DIRECTIONS FOR THIS TASK: Return the following from the records below: each line, word for word, starting with the line that contains "You can customize" and going on through the line that contains "### 2. Dimension", with nothing outside that range.

Extracted records:
----------------------------------------
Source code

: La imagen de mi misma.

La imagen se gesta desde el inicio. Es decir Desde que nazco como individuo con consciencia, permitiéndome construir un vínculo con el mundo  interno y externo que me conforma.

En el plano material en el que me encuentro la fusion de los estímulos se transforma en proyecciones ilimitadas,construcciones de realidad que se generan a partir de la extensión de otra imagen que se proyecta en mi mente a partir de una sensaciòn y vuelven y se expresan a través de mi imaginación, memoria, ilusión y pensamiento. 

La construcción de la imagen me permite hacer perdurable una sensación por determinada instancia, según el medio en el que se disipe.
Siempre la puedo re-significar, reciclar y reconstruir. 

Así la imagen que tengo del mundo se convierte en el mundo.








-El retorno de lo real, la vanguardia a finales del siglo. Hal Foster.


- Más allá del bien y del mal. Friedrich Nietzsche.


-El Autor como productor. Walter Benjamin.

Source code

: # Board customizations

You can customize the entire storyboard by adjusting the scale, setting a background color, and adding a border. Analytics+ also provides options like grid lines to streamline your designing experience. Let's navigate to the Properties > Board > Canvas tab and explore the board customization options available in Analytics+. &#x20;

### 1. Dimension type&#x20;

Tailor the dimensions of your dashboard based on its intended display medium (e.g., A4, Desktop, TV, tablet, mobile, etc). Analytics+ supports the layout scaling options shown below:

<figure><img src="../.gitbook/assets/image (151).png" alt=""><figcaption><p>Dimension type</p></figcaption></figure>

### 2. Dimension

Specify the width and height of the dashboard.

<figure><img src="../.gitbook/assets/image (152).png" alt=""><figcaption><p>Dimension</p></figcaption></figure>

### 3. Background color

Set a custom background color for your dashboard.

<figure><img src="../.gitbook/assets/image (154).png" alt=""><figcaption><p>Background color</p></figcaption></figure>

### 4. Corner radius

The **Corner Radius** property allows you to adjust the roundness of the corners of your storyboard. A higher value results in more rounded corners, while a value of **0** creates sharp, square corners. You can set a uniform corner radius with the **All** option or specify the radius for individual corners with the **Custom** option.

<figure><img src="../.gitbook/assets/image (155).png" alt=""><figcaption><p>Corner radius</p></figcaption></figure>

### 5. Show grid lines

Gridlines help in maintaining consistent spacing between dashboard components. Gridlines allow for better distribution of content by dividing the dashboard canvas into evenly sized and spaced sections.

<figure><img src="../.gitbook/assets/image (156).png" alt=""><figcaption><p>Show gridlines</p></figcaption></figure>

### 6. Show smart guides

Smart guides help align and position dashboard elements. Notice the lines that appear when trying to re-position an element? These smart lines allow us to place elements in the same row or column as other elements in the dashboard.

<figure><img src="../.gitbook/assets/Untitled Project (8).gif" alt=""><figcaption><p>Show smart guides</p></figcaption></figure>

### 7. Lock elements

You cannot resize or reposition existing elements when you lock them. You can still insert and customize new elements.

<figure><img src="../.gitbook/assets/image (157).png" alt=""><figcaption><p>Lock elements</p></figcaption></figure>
----------------------------------------
OUTPUT OF THE EXERCISE:
You can customize the entire storyboard by adjusting the scale, setting a background color, and adding a border. Analytics+ also provides options like grid lines to streamline your designing experience. Let's navigate to the Properties > Board > Canvas tab and explore the board customization options available in Analytics+. &#x20;

### 1. Dimension type&#x20;

Tailor the dimensions of your dashboard based on its intended display medium (e.g., A4, Desktop, TV, tablet, mobile, etc). Analytics+ supports the layout scaling options shown below:

<figure><img src="../.gitbook/assets/image (151).png" alt=""><figcaption><p>Dimension type</p></figcaption></figure>

### 2. Dimension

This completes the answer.